Clostridium difficile extracytoplasmic function σ factor σ^V regulates lysozyme resistance and is necessary for pathogenesis in the hamster model of infection

Clostridium difficile is a clinically important pathogen and the most common cause of hospital-acquired infectious diarrhea. Expression of the C. difficile gene csfV, which encodes σ^V, an extracytoplasmic function σ factor, is induced by lysozyme, which damages the peptidoglycan of bacteria. Here we show that σ^V is required for lysozyme resistance in C. difficile. Using microarray analysis, we identified the C. difficile genes whose expression is dependent upon σ^V and is induced by lysozyme.

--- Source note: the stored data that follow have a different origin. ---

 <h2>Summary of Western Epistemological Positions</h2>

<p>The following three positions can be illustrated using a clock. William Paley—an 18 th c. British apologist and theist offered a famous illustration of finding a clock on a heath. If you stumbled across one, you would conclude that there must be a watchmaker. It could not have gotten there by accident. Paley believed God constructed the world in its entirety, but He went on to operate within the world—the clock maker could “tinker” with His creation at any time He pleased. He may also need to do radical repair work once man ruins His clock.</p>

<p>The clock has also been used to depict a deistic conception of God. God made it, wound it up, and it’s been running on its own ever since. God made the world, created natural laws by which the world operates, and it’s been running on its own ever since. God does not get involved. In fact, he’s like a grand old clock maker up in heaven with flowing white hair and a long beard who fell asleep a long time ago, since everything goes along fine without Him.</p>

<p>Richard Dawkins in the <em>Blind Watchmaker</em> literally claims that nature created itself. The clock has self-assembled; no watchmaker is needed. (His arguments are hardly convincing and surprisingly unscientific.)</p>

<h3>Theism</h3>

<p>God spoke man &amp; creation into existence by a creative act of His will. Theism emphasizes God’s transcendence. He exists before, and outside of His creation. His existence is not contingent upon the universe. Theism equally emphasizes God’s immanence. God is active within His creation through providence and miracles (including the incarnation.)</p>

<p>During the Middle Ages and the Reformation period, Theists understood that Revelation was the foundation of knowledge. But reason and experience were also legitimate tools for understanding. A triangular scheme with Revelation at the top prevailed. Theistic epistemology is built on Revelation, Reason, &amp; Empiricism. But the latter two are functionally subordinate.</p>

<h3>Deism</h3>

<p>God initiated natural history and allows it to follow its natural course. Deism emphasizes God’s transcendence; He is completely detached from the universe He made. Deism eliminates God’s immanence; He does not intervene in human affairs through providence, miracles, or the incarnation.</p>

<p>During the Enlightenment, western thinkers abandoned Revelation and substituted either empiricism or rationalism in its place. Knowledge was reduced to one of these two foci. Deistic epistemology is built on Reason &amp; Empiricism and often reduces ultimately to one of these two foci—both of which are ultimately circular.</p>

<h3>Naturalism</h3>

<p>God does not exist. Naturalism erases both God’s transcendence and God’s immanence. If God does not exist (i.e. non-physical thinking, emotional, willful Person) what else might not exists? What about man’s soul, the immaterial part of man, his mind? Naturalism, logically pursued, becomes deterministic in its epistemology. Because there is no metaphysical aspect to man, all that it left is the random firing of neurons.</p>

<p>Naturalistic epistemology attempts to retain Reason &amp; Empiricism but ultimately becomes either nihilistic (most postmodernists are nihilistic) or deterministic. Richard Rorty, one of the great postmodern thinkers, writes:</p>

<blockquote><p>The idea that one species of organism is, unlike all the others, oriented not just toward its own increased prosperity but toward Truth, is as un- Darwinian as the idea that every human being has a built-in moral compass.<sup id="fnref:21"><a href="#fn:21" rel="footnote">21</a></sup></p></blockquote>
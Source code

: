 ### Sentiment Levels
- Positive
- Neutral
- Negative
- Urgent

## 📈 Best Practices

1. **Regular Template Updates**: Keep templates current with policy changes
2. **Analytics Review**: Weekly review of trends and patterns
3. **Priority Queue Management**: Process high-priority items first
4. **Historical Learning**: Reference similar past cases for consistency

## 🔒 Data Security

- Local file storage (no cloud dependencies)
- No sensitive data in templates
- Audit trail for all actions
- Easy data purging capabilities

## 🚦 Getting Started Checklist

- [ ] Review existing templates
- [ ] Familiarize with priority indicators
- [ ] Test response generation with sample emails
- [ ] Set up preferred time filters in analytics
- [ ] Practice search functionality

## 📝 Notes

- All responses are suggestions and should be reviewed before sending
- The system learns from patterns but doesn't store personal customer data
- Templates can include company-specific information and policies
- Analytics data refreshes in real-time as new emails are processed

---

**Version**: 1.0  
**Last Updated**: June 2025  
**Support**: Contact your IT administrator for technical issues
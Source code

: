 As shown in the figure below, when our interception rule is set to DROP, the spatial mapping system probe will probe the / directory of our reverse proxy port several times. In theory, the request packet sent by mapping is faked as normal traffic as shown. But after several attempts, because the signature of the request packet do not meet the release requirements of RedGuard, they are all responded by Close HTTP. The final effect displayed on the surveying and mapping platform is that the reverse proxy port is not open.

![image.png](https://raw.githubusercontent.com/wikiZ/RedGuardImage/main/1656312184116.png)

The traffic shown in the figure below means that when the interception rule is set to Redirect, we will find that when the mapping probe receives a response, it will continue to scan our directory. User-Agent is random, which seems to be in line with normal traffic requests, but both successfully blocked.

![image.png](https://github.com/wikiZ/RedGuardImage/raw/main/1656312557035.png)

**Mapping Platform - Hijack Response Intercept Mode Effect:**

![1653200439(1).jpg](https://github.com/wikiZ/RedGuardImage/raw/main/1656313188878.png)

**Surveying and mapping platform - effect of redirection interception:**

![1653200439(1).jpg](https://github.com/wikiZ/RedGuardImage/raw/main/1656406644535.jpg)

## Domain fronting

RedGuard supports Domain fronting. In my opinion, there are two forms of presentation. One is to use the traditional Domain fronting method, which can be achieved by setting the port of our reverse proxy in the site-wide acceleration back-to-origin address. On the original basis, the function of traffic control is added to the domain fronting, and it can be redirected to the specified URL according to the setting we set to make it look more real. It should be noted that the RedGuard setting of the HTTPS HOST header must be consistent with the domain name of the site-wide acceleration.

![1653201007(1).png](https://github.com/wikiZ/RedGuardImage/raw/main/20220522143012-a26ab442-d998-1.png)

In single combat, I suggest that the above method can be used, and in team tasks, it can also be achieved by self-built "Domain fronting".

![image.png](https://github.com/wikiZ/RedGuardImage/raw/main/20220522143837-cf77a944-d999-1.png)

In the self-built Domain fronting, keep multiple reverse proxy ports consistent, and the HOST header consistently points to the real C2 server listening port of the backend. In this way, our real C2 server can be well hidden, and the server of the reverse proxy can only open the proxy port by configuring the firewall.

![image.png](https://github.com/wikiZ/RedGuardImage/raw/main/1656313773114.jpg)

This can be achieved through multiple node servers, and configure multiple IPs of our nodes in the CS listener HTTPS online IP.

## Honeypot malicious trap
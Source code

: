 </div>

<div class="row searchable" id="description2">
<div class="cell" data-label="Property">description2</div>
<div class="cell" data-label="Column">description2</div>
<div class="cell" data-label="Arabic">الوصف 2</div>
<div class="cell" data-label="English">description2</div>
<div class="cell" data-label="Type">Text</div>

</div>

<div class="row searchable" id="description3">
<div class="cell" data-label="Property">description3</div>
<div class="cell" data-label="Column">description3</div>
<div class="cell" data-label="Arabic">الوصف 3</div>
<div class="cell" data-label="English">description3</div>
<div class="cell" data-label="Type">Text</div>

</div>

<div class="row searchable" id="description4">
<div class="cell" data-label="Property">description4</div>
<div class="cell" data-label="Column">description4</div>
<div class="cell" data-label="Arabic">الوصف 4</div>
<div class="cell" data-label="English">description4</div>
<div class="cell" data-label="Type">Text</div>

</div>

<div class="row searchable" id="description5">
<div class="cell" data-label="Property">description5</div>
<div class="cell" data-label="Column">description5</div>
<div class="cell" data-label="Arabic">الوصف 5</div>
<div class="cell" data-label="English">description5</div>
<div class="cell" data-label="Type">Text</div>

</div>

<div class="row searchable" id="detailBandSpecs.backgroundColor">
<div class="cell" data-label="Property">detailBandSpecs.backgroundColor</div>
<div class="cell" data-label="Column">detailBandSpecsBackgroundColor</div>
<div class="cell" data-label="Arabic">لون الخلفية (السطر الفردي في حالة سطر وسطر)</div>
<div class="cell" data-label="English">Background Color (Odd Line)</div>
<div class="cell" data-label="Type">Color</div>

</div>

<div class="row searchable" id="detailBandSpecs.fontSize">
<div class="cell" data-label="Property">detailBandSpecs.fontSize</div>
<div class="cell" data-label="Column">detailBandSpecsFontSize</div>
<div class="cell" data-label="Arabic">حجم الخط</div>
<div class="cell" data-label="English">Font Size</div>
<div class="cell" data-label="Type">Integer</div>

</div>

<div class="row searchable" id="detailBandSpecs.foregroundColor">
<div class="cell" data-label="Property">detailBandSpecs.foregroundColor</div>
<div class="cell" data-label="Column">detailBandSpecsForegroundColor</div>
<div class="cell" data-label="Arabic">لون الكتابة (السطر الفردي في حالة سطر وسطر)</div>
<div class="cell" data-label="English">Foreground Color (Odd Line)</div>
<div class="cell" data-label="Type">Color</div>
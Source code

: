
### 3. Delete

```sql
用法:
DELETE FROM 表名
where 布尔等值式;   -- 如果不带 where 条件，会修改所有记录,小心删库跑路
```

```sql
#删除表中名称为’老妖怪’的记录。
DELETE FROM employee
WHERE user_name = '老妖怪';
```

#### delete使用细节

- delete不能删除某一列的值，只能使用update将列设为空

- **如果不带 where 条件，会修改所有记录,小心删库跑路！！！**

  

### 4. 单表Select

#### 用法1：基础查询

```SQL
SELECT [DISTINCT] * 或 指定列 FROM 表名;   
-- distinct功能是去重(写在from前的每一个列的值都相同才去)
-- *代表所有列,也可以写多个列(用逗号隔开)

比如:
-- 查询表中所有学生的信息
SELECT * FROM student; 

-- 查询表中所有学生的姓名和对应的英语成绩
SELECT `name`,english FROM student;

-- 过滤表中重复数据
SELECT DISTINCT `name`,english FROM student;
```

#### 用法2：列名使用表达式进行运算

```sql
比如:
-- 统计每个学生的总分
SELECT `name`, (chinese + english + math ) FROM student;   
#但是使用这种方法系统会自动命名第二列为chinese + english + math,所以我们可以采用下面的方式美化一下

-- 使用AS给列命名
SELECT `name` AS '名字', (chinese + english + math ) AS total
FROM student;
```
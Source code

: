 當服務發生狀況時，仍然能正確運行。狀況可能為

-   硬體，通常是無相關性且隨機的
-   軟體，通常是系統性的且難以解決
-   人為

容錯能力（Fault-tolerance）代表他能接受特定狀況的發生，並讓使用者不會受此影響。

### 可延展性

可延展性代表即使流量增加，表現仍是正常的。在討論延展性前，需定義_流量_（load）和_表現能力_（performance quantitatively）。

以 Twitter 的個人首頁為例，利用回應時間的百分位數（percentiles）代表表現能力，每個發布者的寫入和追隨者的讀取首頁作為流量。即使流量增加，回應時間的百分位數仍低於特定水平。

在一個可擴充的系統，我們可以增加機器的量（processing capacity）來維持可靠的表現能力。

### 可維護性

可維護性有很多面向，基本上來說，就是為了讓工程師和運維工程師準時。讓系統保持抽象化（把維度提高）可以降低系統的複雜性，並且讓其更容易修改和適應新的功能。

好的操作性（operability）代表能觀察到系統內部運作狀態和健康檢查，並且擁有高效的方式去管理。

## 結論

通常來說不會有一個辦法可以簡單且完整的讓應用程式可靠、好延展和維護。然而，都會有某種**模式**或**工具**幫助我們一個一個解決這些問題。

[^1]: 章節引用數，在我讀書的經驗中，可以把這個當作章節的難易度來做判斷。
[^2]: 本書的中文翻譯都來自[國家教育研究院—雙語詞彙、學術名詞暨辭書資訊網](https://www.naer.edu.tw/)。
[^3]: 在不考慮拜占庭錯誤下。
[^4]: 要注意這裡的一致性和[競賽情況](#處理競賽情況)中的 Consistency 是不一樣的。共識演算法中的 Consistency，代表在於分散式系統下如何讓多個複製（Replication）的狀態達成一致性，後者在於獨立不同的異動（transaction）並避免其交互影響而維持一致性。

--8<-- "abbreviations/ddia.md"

Although the peptidoglycan of wild-type C. difficile is intrinsically highly deacetylated, we have found that exposure to lysozyme leads to additional peptidoglycan deacetylation. This lysozyme-induced deacetylation is dependent upon σ^V. Expression of pdaV, which encodes a putative peptidoglycan deacetylase, was able to increase lysozyme resistance of a csfV mutant. The csfV mutant strain is severely attenuated compared to wild-type C. difficile in a hamster model of C. difficile-associated disease. We conclude that the σ^V signal transduction system, which senses the host innate immune defense enzyme lysozyme, is required for lysozyme resistance and is necessary during C. difficile infection.